Pictures excluded, output the lines of the data below between the one holding "internes automatiquement avec" and the one holding "Tree Search with", inclusive, exactly as they stand.
*** Supplied data Section Begins ***
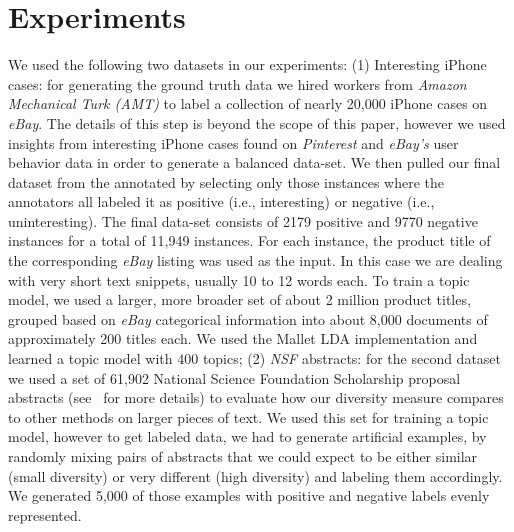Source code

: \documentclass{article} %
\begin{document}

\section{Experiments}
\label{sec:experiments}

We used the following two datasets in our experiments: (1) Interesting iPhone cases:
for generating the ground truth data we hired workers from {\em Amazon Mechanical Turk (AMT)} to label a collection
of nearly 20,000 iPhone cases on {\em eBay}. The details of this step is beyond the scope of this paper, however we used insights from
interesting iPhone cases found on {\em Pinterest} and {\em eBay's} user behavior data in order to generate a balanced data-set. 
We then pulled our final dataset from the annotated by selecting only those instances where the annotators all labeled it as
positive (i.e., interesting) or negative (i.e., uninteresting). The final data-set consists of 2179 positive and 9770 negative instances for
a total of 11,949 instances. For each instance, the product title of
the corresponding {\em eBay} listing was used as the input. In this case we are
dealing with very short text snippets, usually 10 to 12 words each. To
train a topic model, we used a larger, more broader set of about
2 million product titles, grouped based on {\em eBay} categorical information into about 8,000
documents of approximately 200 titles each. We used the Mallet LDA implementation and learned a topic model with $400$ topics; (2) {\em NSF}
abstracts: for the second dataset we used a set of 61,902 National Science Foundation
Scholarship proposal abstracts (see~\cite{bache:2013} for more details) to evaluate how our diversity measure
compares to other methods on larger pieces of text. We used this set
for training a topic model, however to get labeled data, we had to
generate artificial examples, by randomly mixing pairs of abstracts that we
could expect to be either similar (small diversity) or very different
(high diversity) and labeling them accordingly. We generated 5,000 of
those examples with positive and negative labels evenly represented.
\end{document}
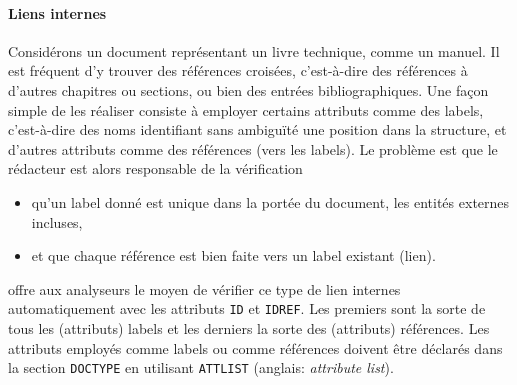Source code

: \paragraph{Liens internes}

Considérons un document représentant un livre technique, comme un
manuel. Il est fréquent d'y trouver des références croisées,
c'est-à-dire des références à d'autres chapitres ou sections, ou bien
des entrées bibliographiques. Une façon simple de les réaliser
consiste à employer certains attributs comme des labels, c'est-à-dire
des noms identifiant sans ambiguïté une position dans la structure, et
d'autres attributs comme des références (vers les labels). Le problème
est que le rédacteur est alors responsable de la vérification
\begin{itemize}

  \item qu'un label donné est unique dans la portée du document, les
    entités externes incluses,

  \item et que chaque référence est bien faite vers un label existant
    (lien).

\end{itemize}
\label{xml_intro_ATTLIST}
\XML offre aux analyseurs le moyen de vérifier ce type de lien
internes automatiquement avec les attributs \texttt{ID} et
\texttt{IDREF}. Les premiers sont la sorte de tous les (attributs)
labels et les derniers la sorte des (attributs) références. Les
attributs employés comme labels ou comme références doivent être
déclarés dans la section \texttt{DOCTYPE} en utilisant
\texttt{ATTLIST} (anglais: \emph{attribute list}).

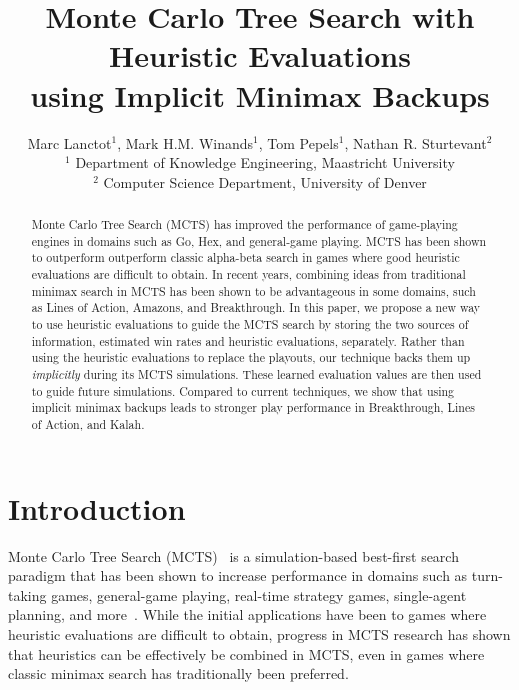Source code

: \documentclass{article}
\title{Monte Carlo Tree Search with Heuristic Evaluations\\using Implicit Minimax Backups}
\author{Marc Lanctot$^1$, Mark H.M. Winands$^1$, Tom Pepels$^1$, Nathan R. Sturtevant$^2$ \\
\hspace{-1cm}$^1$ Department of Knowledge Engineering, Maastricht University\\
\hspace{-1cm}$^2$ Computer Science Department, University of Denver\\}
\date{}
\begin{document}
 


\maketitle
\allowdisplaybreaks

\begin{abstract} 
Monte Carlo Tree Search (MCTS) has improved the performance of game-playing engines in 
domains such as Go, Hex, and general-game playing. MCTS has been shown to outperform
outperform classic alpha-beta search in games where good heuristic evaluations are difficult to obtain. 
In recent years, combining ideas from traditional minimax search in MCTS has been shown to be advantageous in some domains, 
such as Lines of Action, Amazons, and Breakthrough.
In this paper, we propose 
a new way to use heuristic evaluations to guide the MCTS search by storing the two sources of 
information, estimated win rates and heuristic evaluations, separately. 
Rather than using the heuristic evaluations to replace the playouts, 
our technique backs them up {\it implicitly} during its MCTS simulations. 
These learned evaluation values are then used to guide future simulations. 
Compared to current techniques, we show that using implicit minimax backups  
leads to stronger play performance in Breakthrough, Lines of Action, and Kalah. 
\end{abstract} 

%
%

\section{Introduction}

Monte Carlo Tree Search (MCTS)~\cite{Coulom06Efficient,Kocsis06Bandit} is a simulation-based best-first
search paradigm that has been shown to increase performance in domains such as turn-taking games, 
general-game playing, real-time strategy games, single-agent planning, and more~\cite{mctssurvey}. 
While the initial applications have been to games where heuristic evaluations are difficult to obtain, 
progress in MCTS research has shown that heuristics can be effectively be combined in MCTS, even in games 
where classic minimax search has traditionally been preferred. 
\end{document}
*** Supplied data Section Ends ***
*** Supplied data Section Begins ***
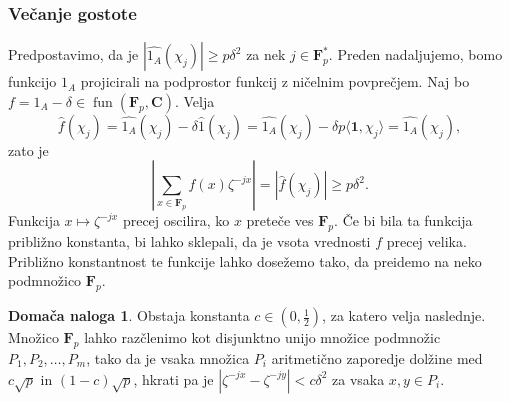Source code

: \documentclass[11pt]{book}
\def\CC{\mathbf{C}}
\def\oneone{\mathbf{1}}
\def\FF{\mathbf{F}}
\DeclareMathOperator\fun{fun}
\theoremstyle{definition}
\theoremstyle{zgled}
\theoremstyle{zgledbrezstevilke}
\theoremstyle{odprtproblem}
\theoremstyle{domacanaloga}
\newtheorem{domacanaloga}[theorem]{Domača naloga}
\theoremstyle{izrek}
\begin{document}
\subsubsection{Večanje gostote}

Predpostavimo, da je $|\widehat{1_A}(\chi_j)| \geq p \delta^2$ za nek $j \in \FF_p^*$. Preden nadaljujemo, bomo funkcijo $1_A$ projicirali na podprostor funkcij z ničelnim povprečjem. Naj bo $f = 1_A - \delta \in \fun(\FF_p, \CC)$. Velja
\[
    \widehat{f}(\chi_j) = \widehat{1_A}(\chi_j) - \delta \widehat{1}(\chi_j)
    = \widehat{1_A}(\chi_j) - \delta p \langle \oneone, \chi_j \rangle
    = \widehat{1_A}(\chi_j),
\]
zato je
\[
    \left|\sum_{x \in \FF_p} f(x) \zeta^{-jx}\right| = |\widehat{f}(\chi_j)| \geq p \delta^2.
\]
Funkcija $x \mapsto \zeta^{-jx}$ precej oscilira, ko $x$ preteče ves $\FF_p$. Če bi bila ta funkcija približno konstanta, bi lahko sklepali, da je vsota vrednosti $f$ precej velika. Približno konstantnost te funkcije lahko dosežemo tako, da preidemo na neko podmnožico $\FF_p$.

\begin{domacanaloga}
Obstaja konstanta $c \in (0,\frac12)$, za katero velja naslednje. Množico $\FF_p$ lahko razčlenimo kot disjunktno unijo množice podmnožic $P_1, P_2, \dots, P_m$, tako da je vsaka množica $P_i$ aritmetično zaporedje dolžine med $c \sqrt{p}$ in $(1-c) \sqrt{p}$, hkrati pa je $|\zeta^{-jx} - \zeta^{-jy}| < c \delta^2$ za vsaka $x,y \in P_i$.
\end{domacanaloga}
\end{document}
*** Supplied data Section Ends ***
*** Supplied data Section Begins ***
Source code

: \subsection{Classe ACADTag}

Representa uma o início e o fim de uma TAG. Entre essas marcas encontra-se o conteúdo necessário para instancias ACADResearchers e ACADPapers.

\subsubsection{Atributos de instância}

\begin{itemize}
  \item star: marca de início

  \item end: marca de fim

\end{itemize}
*** Supplied data Section Ends ***
§ **Solution to the exercise**:
internes automatiquement avec les attributs \texttt{ID} et
\texttt{IDREF}. Les premiers sont la sorte de tous les (attributs)
labels et les derniers la sorte des (attributs) références. Les
attributs employés comme labels ou comme références doivent être
déclarés dans la section \texttt{DOCTYPE} en utilisant
\texttt{ATTLIST} (anglais: \emph{attribute list}).

Source code

: \documentclass{article}
\title{Monte Carlo Tree Search with Heuristic Evaluations\\using Implicit Minimax Backups}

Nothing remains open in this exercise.